══ Provided records
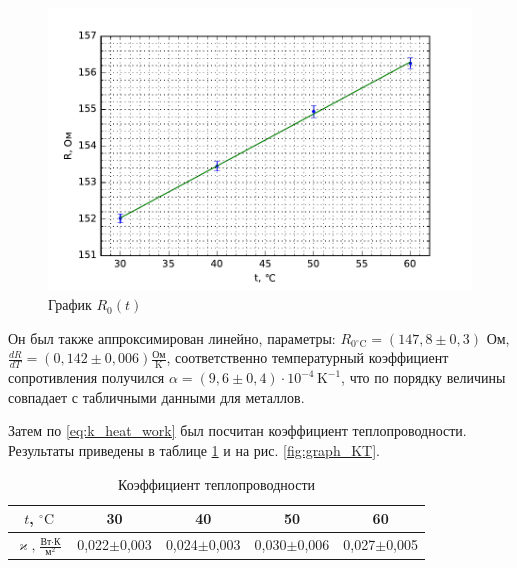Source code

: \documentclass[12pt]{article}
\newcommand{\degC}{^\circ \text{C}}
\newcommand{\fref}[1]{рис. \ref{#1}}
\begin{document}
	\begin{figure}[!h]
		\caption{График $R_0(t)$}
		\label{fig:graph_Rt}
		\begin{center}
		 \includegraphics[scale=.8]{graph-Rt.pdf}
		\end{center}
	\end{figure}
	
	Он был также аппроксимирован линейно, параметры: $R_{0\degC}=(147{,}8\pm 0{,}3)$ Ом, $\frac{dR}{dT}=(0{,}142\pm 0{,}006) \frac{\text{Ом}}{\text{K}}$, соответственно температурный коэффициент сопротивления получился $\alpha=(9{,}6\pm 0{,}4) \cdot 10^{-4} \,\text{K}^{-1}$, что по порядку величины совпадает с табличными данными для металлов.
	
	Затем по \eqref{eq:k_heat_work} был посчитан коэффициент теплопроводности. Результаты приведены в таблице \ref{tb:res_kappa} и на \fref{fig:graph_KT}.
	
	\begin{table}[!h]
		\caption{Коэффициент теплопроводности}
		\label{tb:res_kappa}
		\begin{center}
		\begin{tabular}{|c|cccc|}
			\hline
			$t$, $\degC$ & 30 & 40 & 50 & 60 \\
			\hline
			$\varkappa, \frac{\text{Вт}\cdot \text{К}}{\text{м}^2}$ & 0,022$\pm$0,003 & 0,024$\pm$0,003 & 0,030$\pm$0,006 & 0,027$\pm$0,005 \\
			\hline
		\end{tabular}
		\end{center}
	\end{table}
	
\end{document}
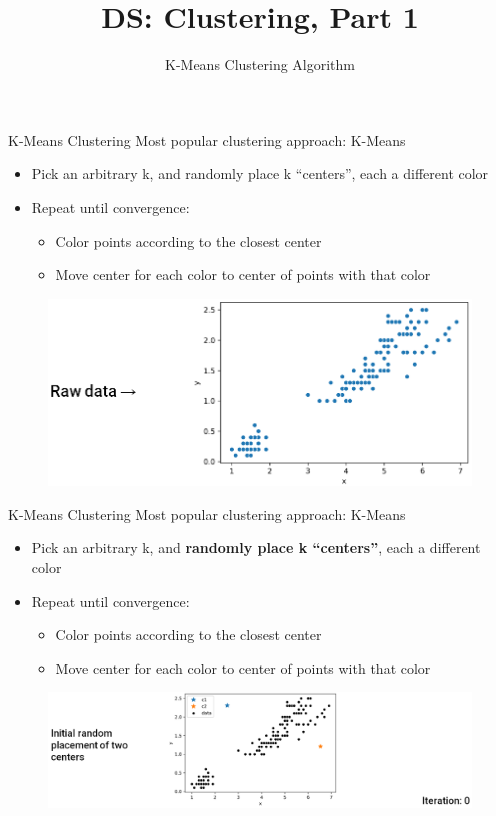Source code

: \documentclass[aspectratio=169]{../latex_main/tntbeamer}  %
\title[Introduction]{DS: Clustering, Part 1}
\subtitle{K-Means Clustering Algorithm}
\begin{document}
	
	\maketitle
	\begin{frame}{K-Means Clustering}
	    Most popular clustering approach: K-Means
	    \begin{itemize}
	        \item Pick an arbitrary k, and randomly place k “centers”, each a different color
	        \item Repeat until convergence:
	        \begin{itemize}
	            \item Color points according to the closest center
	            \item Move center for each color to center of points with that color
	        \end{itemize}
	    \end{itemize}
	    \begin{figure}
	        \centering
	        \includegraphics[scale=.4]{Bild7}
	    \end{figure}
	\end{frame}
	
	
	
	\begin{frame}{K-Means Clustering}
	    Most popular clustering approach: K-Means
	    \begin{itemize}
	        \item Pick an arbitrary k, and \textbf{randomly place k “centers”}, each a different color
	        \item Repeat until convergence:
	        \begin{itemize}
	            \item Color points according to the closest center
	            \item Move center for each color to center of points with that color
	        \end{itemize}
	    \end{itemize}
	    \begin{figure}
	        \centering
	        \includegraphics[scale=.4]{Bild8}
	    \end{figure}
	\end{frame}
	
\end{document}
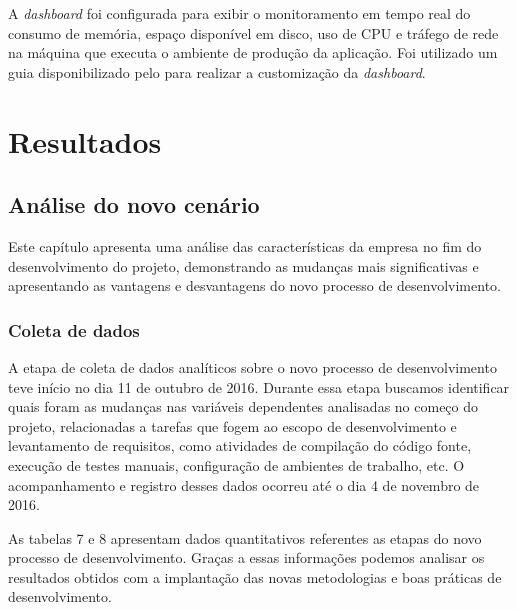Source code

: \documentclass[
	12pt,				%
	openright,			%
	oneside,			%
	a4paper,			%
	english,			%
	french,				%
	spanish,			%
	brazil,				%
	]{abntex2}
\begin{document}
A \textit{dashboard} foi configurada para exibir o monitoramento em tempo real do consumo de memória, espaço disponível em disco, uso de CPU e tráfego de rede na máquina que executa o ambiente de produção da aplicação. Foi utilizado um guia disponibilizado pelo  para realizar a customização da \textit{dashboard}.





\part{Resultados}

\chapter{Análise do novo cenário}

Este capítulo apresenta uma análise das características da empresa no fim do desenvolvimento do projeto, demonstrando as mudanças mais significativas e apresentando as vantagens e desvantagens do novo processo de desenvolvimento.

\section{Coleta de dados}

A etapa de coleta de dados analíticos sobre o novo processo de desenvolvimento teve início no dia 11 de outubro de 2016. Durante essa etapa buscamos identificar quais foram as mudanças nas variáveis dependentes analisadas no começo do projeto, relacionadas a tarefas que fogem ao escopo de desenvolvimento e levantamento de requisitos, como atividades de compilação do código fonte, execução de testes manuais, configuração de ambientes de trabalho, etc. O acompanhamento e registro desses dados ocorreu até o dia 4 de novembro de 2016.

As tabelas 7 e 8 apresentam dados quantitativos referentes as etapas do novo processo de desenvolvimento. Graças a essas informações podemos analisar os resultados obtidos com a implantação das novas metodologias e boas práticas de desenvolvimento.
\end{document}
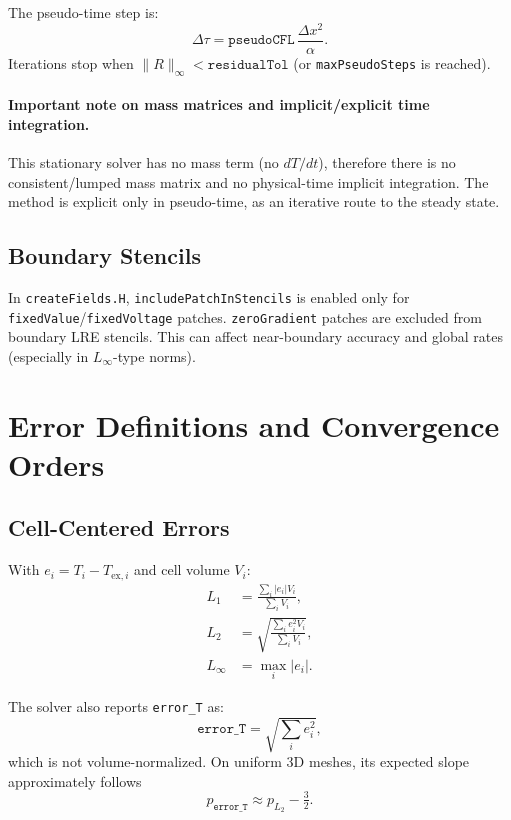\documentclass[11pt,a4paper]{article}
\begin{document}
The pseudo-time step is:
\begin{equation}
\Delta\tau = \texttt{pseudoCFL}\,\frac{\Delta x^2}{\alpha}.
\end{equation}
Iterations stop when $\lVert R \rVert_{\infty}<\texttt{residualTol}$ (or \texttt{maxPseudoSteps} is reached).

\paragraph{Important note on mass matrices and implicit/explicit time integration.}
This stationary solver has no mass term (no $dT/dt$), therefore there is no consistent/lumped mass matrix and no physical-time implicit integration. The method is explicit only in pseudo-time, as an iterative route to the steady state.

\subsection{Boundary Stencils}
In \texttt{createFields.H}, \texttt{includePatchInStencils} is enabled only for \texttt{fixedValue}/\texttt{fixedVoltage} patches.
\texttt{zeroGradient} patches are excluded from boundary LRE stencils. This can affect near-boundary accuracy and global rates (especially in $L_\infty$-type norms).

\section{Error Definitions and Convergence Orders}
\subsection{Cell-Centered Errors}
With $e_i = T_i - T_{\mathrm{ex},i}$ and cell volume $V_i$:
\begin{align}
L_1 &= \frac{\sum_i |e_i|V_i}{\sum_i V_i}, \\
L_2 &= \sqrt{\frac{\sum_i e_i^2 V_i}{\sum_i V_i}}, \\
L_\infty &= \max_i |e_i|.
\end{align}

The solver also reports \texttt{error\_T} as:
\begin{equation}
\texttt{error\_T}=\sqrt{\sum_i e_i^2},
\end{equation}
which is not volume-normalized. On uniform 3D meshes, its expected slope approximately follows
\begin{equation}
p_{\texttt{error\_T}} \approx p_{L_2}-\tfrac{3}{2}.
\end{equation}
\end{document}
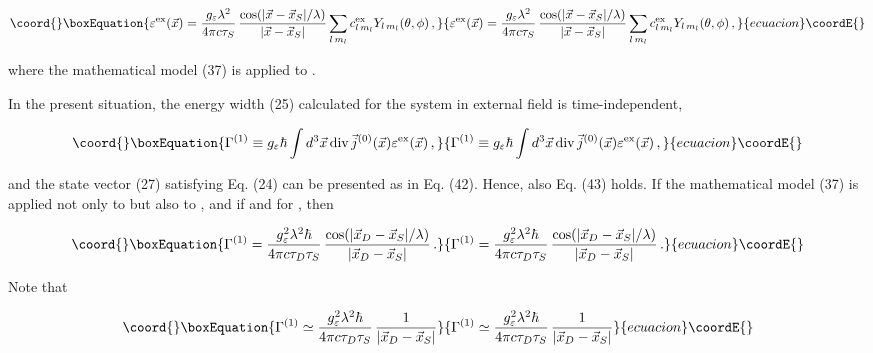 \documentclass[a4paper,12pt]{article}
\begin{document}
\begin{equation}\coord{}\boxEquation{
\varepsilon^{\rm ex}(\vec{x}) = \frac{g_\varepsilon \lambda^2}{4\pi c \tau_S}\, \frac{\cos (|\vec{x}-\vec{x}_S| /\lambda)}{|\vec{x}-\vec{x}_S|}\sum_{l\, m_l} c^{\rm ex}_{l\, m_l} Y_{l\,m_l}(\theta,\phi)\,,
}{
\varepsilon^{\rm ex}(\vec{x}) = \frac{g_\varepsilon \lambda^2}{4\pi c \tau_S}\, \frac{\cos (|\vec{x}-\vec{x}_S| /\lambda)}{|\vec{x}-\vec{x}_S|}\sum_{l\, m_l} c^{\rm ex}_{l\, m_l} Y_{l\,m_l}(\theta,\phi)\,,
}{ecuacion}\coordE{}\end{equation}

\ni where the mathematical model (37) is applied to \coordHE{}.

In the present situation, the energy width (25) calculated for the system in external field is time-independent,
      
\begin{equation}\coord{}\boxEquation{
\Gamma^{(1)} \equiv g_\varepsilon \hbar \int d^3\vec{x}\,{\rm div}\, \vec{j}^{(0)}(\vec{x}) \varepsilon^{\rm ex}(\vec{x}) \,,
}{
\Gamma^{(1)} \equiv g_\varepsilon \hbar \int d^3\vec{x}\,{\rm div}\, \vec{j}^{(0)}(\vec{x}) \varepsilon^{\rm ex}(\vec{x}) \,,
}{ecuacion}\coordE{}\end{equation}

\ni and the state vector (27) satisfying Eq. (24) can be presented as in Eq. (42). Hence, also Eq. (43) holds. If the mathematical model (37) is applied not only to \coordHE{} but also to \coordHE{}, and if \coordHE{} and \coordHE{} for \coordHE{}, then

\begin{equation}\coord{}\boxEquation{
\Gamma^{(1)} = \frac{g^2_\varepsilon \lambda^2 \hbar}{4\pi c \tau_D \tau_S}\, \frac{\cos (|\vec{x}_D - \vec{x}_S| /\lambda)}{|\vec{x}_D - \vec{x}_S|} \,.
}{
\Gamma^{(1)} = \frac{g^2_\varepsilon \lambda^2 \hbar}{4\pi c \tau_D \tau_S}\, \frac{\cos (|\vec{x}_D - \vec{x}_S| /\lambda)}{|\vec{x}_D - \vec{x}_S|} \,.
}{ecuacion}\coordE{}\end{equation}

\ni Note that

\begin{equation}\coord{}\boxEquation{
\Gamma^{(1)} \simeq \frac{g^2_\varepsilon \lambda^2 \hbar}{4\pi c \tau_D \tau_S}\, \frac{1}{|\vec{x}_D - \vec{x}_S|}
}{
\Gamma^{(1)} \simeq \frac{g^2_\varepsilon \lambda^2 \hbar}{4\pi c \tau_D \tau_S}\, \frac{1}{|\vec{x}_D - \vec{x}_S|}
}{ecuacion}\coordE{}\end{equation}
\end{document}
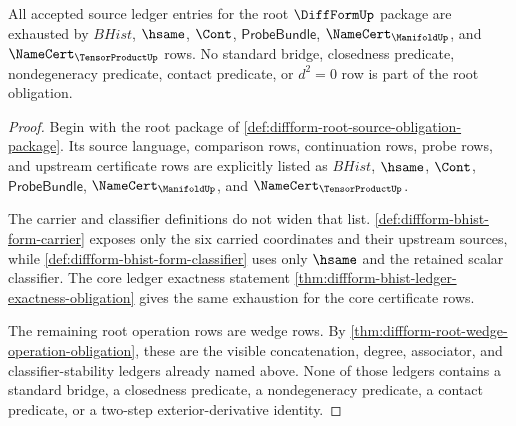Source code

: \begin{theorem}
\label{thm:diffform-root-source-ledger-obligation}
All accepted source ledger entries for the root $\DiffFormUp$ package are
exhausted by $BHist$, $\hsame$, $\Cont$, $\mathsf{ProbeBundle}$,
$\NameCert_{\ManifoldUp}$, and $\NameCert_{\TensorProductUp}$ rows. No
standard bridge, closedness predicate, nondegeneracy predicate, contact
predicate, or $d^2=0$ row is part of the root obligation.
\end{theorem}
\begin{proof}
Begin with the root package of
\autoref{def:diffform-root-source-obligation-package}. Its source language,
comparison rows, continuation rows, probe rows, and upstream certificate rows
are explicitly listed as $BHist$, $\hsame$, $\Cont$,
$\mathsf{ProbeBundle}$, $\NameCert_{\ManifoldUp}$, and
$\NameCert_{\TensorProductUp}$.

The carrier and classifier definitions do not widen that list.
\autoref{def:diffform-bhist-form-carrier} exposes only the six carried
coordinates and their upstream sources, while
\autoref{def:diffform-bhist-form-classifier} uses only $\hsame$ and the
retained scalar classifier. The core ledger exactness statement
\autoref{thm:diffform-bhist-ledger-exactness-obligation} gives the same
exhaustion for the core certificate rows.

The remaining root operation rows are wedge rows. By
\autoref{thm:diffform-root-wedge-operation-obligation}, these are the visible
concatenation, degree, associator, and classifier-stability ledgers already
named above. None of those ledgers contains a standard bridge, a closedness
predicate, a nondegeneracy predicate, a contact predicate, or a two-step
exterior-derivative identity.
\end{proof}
════
Where a line of the data above includes the string "texttt", pull it out.

\Delta\tau = \texttt{pseudoCFL}\,\frac{\Delta x^2}{\alpha}.
Iterations stop when $\lVert R \rVert_{\infty}<\texttt{residualTol}$ (or \texttt{maxPseudoSteps} is reached).
In \texttt{createFields.H}, \texttt{includePatchInStencils} is enabled only for \texttt{fixedValue}/\texttt{fixedVoltage} patches.
\texttt{zeroGradient} patches are excluded from boundary LRE stencils. This can affect near-boundary accuracy and global rates (especially in $L_\infty$-type norms).
The solver also reports \texttt{error\_T} as:
\texttt{error\_T}=\sqrt{\sum_i e_i^2},
p_{\texttt{error\_T}} \approx p_{L_2}-\tfrac{3}{2}.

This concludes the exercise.